I agree that state’s across the country are doing a disservice by cutting funding for higher education, specifically in the case of West Virginia which has a large population of low income students. Wealthy businesses shouldn’t benefit off of these students and their families. Furthermore, if you consider this more broadly, by cutting business taxes and raising tuition, states are forcing students to take out loans which helps large financial firms at the expense of students and their families. This has created an explosion in students loans which many consider a significant threat to U.S. financial markets.
However, I think there are other issues at play here that need to be considered.
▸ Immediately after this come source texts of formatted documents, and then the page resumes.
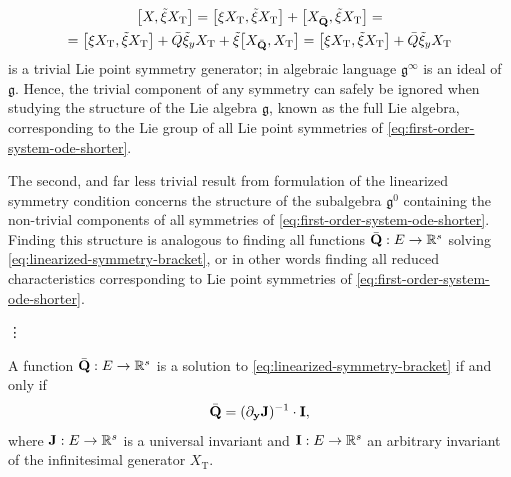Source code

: \begin{multline}
  \comm{X}{\tilde{\xi} X_{\text{T}}} =
  \comm{\xi X_{\text{T}}}{\tilde{\xi} X_{\text{T}}} + \comm{X_{\bar{\vb{Q}}}}{\tilde{\xi} X_{\text{T}}} =\\
  = \comm{\xi X_{\text{T}}}{\tilde{\xi} X_{\text{T}}} + \bar{Q} \tilde{\xi}_y X_{\text{T}} + \tilde{\xi} \comm{X_{\bar{\vb{Q}}}}{X_{\text{T}}} =
  \comm{\xi X_{\text{T}}}{\tilde{\xi} X_{\text{T}}} + \bar{Q} \tilde{\xi}_y X_{\text{T}}
\end{multline}
is a trivial Lie point symmetry generator; in algebraic language \(\mathfrak{g}^\infty\) is an ideal of \(\mathfrak{g}\).
Hence, the trivial component of any symmetry can safely be ignored when studying the structure of the Lie algebra \(\mathfrak{g}\), known as the full Lie algebra, corresponding to the Lie group of all Lie point symmetries of \cref{eq:first-order-system-ode-shorter}.

The second, and far less trivial result from formulation  of the linearized symmetry condition concerns the structure of the subalgebra \(\mathfrak{g}^0\) containing the non-trivial components of all symmetries of \cref{eq:first-order-system-ode-shorter}.
Finding this structure is analogous to finding all functions \(\bar{\vb{Q}}: E \to \mathbb{R}^s\) solving \cref{eq:linearized-symmetry-bracket}, or in other words finding all reduced characteristics corresponding to Lie point symmetries of \cref{eq:first-order-system-ode-shorter}.

\vdots

\begin{cor} \label{cor:reduced-characteristic-decomposition}
  A function \(\bar{\vb{Q}}: E \to \mathbb{R}^s\) is a solution to \cref{eq:linearized-symmetry-bracket} if and only if
  \begin{equation}
    \bar{\vb{Q}} = (\partial_{\vb{y}} \vb{J})^{-1} \cdot \vb{I},
  \end{equation}
  where \(\vb{J}: E \to \mathbb{R}^s\) is a universal invariant and \(\vb{I}: E \to \mathbb{R}^s\) an arbitrary invariant of the infinitesimal generator \(X_{\text{T}}\).
\end{cor}

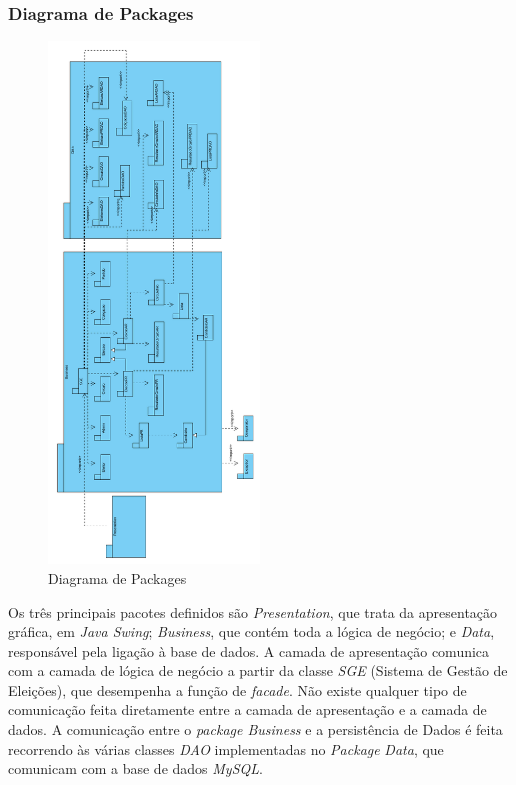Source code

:\documentclass[a4paper,12pt]{report}
\begin{document}
\subsubsection{Diagrama de Packages}

\begin{figure}[H]
\begin{center}
	\includegraphics[width=0.5\textwidth]{media/dig_package.png}
	 \caption{Diagrama de Packages}
\end{center}
\end{figure}

Os três principais pacotes definidos são \emph{Presentation}, que trata da apresentação gráfica, em \emph{Java Swing}; \emph{Business}, que contém toda a lógica de negócio; e \emph{Data}, responsável pela ligação à base de dados. A camada de apresentação comunica com a camada de lógica de negócio a partir da classe \emph{SGE} (Sistema de Gestão de Eleições), que desempenha a função de \emph{facade}. Não existe qualquer tipo de comunicação feita diretamente entre a camada de apresentação e a camada de dados.
 A comunicação entre o \emph{package Business} e a persistência de Dados é feita recorrendo às várias classes \emph{DAO} implementadas no \emph{Package} \emph{Data}, que comunicam com a base de dados \emph{MySQL}.
 
\end{document}
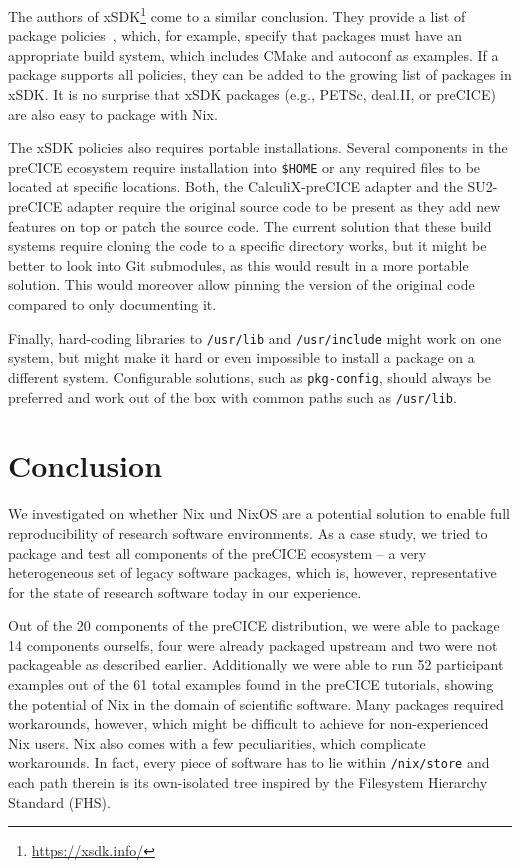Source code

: \documentclass{eceasst}
\begin{document}
The authors of xSDK\footnote{\url{https://xsdk.info/}} come to a similar conclusion.
They provide a list of package policies~\cite{xSDK2023}, which, for example, specify that packages must have an appropriate build system, which includes CMake and autoconf as examples.
If a package supports all policies, they can be added to the growing list of packages in xSDK.
It is no surprise that xSDK packages (e.g., PETSc, deal.II, or preCICE) are also easy to package with Nix.

The xSDK policies also requires portable installations. Several components in the preCICE ecosystem require installation into \texttt{\$HOME} or any required files to be located at specific locations.
Both, the CalculiX-preCICE adapter and the SU2-preCICE adapter require the original source code to be present as they add new features on top or patch the source code.
The current solution that these build systems require cloning the code to a specific directory works, but it might be better to look into Git submodules, as this would result in a more portable solution.
This would moreover allow pinning the version of the original code compared to only documenting it.

Finally, hard-coding libraries to \texttt{/usr/lib} and \texttt{/usr/include} might work on one system, but might make it hard or even impossible to install a package on a different system.
Configurable solutions, such as \texttt{pkg-config}, should always be preferred and work out of the box with common paths such as \texttt{/usr/lib}.

\section{Conclusion}
\label{sec:conclusion}

We investigated on whether Nix und NixOS are a potential solution to enable full reproducibility of research software environments. As a case study, we tried to package and test all components of the preCICE ecosystem -- a very heterogeneous set of legacy software packages, which is, however, representative for the state of research software today in our experience.

Out of the 20 components of the preCICE distribution, we were able to package 14 components ourselfs, four were already packaged upstream and two were not packageable as described earlier.
Additionally we were able to run 52 participant examples out of the 61 total examples found in the preCICE tutorials, showing the potential of Nix in the domain of scientific software.
Many packages required workarounds, however, which might be difficult to achieve for non-experienced Nix users.
Nix also comes with a few peculiarities, which complicate workarounds.
In fact, every piece of software has to lie within \texttt{/nix/store} and each path therein is its own-isolated tree inspired by the Filesystem Hierarchy Standard (FHS).
\end{document}

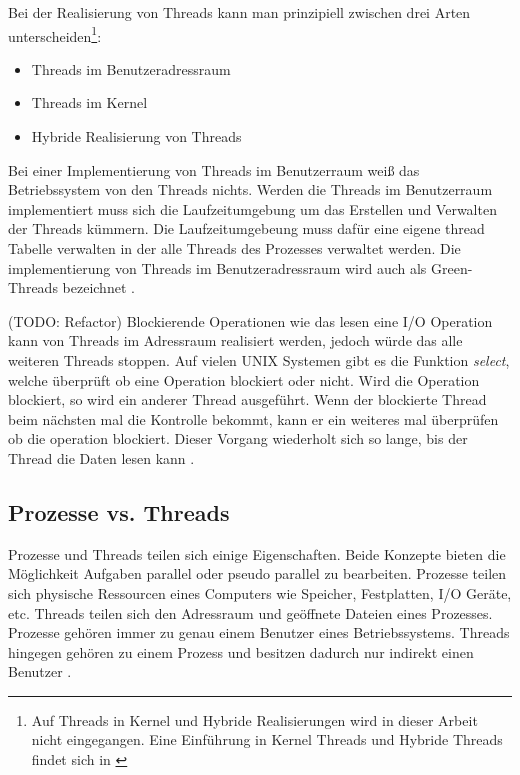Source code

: Bei der Realisierung von Threads kann man prinzipiell zwischen drei Arten unterscheiden\footnote{Auf Threads in Kernel und Hybride Realisierungen wird in dieser Arbeit nicht eingegangen. Eine Einführung in Kernel Threads und Hybride Threads findet sich in \cite[p. 109-110]{tan09}}:

\begin{itemize}
  \item Threads im Benutzeradressraum
  \item Threads im Kernel 
  \item Hybride Realisierung von Threads
\end{itemize}

Bei einer Implementierung von Threads im Benutzerraum weiß das Betriebssystem von den Threads nichts. Werden die Threads im Benutzerraum implementiert muss sich die Laufzeitumgebung um das Erstellen und Verwalten der Threads kümmern. Die Laufzeitumgebeung muss dafür eine eigene thread Tabelle verwalten in der alle Threads des Prozesses verwaltet werden. Die implementierung von Threads im Benutzeradressraum wird auch als Green-Threads bezeichnet \cite[p. 106]{tan09}.

(TODO: Refactor)
Blockierende Operationen wie das lesen eine I/O Operation kann von Threads im Adressraum realisiert werden, jedoch würde das alle weiteren Threads stoppen. Auf vielen UNIX Systemen gibt es die Funktion \emph{select}, welche überprüft ob eine Operation blockiert oder nicht. Wird die Operation blockiert, so wird ein anderer Thread ausgeführt. Wenn der blockierte Thread beim nächsten mal die Kontrolle bekommt, kann er ein weiteres mal überprüfen ob die operation blockiert. Dieser Vorgang wiederholt sich so lange, bis der Thread die Daten lesen kann \cite[p. 108]{tan09}. 


\subsection{Prozesse vs. Threads}

Prozesse und Threads teilen sich einige Eigenschaften. Beide Konzepte bieten die Möglichkeit Aufgaben parallel oder pseudo parallel zu bearbeiten. Prozesse teilen sich physische Ressourcen eines Computers wie Speicher, Festplatten, I/O Geräte, etc. Threads teilen sich den Adressraum und geöffnete Dateien eines Prozesses. Prozesse gehören immer zu genau einem Benutzer eines Betriebssystems. Threads hingegen gehören zu einem Prozess und besitzen dadurch nur indirekt einen Benutzer \cite[p. 89]{tan09}.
First of all, the state of WV has done a terrible job at diversifying the state’s economy. Politicians remain beholden to the coal industry even as it employees fewer workers every year. Due to this lack of diversity, it seems wise to create incentives to attract new businesses, such as the Pietro Fiorentini Group of Vicenza, Italy which announced yesterday that it is going to build a new plant in Weirton. This creates jobs for those educated in WV which is crucial as many educated West Virginians leave the state due to a lack of jobs.
Thus, there is a negative and positive to tax incentives. What should probably be considered is a short-term tax that lasts for five-to-ten years, after which this tax expires. This would allow business the opportunity to invest in West Virginia and get their business off the ground. When this “grace period” ends, these businesses will have to pay the regular rate of taxation. Moreover, once this tax expires, business should want to support higher education as they will need an educated work force to operate their businesses.